**Prompt:** Find every line in the records below that holds the word "subject" and copy it.
Task input below:
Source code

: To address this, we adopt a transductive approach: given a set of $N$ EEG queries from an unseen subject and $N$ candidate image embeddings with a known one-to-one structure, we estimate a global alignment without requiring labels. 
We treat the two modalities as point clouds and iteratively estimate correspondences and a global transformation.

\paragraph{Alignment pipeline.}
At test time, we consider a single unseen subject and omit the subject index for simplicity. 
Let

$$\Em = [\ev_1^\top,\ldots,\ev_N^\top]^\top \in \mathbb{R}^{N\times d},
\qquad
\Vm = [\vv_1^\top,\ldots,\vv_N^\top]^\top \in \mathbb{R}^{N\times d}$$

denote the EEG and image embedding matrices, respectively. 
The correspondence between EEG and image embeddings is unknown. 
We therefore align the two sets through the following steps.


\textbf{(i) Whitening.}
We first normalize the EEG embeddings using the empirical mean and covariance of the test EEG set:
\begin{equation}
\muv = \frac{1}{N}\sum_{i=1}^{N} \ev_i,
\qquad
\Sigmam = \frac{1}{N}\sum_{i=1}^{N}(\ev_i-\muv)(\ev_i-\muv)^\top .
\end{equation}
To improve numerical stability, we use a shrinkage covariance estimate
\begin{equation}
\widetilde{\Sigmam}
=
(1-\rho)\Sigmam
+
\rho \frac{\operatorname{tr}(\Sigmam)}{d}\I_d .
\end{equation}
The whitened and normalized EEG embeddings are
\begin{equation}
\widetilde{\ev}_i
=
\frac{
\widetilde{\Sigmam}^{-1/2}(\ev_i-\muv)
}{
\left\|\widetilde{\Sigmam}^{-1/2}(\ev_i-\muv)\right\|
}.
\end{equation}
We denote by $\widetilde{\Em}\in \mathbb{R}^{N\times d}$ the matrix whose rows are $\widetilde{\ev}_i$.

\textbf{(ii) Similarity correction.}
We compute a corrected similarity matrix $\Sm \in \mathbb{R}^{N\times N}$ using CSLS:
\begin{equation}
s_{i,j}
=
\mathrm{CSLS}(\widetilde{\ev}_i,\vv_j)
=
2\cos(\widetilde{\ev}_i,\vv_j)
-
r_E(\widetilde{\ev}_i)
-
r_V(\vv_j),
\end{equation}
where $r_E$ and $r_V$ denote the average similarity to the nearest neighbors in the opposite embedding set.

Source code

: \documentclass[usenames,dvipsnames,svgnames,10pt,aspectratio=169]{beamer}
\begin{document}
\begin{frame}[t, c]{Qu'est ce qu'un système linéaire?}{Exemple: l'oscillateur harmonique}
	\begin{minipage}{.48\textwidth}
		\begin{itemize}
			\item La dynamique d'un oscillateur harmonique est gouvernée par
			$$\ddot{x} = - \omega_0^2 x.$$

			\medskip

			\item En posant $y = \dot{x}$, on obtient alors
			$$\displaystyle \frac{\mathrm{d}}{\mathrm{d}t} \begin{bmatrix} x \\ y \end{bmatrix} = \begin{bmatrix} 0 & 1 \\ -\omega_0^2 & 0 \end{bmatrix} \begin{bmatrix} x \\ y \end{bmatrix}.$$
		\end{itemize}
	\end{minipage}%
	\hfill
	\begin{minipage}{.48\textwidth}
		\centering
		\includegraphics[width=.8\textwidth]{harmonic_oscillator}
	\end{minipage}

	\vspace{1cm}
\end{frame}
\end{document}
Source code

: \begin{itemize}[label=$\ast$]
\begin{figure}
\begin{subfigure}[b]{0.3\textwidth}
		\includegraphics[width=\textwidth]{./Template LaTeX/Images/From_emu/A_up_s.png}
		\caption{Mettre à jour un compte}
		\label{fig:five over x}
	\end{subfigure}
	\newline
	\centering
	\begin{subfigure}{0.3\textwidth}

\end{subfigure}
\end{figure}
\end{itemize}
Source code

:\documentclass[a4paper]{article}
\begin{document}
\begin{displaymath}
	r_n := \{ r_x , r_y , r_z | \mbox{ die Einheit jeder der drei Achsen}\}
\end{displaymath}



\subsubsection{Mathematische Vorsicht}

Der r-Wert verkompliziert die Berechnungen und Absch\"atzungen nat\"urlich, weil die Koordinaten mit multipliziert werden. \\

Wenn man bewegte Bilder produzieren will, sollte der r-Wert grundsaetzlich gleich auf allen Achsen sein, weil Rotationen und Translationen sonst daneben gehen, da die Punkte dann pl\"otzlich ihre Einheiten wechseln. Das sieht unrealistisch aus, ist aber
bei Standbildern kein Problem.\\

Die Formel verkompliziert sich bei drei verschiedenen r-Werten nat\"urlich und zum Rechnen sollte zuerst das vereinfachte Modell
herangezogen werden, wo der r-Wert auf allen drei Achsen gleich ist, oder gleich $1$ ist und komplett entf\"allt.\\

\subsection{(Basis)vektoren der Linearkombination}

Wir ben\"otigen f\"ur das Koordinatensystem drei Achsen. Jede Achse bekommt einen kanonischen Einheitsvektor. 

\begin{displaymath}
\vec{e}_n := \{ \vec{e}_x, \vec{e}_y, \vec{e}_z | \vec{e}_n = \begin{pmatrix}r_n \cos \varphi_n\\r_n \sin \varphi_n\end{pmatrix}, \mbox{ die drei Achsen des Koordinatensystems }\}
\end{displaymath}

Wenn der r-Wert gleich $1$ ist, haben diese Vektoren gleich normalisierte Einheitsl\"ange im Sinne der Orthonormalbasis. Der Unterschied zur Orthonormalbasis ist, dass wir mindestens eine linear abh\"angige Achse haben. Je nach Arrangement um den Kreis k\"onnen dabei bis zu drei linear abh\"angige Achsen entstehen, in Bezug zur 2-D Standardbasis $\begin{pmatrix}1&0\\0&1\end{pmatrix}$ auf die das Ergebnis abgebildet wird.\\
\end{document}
End of Task input.
**Answer space:**
: To address this, we adopt a transductive approach: given a set of $N$ EEG queries from an unseen subject and $N$ candidate image embeddings with a known one-to-one structure, we estimate a global alignment without requiring labels. 
At test time, we consider a single unseen subject and omit the subject index for simplicity. 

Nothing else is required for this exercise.